*Exercise instructions*:
Start with the first line of the data and end with the line that holds "(or another drink)."; write out each one exactly.
(Beginning of Entries shown)
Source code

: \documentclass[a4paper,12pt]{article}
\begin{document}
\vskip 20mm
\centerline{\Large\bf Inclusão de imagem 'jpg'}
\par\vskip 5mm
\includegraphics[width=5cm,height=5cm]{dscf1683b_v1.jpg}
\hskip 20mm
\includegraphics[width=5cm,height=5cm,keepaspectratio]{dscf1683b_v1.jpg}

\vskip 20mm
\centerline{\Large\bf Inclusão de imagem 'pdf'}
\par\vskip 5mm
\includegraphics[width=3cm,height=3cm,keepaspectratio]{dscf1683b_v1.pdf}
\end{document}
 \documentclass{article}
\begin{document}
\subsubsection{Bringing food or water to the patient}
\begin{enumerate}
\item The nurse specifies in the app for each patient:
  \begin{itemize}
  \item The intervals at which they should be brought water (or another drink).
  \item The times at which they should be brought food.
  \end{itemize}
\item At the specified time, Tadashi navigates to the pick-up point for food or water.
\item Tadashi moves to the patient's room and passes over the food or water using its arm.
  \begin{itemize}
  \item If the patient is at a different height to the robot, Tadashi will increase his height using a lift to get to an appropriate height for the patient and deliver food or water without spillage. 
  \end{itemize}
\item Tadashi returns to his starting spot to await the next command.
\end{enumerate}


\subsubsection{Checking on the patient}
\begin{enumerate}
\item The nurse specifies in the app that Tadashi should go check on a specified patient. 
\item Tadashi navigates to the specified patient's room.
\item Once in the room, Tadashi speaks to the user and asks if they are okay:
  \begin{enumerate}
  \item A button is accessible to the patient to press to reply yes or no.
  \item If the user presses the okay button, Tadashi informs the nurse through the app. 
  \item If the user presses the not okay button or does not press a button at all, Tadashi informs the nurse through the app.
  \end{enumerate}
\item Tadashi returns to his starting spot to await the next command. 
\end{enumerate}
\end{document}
(End of Entries shown)
*Written solution*:
Source code

: \documentclass[a4paper,12pt]{article}
\begin{document}
\vskip 20mm
\centerline{\Large\bf Inclusão de imagem 'jpg'}
\par\vskip 5mm
\includegraphics[width=5cm,height=5cm]{dscf1683b_v1.jpg}
\hskip 20mm
\includegraphics[width=5cm,height=5cm,keepaspectratio]{dscf1683b_v1.jpg}

\vskip 20mm
\centerline{\Large\bf Inclusão de imagem 'pdf'}
\par\vskip 5mm
\includegraphics[width=3cm,height=3cm,keepaspectratio]{dscf1683b_v1.pdf}
\end{document}
 \documentclass{article}
\begin{document}
\subsubsection{Bringing food or water to the patient}
\begin{enumerate}
\item The nurse specifies in the app for each patient:
  \begin{itemize}
  \item The intervals at which they should be brought water (or another drink).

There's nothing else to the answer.